▸ **ASSIGNMENT**:
From the entries below, write out exactly the lines between the line holding "support ECMAScript 6" and the line holding "## Keyboard accessibility", inclusive, excluding any pictures.

▸ **DATASET CONTENT**:
■ ■ ■ ■ ■ ■ ■

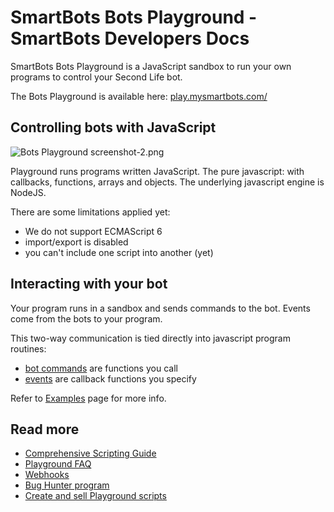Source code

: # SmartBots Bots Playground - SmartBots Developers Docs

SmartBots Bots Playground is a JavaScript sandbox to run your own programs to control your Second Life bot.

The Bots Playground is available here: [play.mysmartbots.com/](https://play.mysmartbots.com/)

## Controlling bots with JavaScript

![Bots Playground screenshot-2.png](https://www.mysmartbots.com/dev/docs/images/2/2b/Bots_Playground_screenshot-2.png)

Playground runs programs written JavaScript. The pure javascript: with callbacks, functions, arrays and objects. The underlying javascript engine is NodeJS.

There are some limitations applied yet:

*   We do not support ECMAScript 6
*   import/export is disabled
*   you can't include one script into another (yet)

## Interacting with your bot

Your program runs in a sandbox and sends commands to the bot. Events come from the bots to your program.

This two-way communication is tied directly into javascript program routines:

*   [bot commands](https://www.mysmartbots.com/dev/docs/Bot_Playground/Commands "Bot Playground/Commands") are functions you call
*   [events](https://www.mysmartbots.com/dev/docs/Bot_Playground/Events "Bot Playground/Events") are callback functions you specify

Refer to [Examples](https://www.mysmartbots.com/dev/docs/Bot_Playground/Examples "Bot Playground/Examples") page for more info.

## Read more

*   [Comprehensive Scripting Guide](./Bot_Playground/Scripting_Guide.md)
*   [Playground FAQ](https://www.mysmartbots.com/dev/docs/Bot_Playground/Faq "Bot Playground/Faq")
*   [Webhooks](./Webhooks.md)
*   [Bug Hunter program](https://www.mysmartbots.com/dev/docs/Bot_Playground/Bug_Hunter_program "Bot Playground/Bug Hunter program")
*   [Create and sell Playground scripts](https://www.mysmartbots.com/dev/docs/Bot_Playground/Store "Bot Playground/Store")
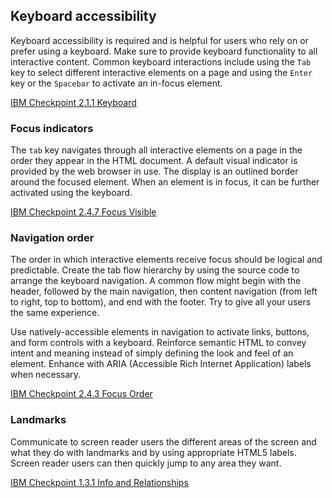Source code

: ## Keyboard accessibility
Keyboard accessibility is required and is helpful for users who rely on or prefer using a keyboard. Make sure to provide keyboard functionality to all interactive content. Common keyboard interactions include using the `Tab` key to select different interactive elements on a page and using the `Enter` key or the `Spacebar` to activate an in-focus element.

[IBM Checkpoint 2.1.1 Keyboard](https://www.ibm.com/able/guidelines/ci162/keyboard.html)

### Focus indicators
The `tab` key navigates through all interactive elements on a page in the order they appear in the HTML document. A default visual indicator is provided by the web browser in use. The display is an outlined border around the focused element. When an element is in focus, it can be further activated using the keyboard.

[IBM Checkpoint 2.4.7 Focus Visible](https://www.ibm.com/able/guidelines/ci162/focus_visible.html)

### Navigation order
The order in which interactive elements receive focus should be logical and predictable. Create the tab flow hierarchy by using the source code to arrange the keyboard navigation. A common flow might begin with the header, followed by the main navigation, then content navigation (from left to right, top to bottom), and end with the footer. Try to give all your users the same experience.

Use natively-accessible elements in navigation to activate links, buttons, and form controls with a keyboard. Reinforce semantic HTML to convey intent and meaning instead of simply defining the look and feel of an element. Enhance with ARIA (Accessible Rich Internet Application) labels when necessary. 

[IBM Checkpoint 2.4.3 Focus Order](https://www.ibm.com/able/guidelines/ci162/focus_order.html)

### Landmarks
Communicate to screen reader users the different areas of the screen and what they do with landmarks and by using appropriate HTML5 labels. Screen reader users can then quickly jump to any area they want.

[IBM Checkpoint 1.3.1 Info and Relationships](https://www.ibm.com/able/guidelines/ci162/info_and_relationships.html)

■ ■ ■ ■ ■ ■ ■

▸ **FINISHED EXERCISE**:
*   We do not support ECMAScript 6
*   import/export is disabled
*   you can't include one script into another (yet)

## Interacting with your bot

Your program runs in a sandbox and sends commands to the bot. Events come from the bots to your program.

This two-way communication is tied directly into javascript program routines:

*   [bot commands](https://www.mysmartbots.com/dev/docs/Bot_Playground/Commands "Bot Playground/Commands") are functions you call
*   [events](https://www.mysmartbots.com/dev/docs/Bot_Playground/Events "Bot Playground/Events") are callback functions you specify

Refer to [Examples](https://www.mysmartbots.com/dev/docs/Bot_Playground/Examples "Bot Playground/Examples") page for more info.

## Read more

*   [Comprehensive Scripting Guide](./Bot_Playground/Scripting_Guide.md)
*   [Playground FAQ](https://www.mysmartbots.com/dev/docs/Bot_Playground/Faq "Bot Playground/Faq")
*   [Webhooks](./Webhooks.md)
*   [Bug Hunter program](https://www.mysmartbots.com/dev/docs/Bot_Playground/Bug_Hunter_program "Bot Playground/Bug Hunter program")
*   [Create and sell Playground scripts](https://www.mysmartbots.com/dev/docs/Bot_Playground/Store "Bot Playground/Store")
Source code

: ## Keyboard accessibility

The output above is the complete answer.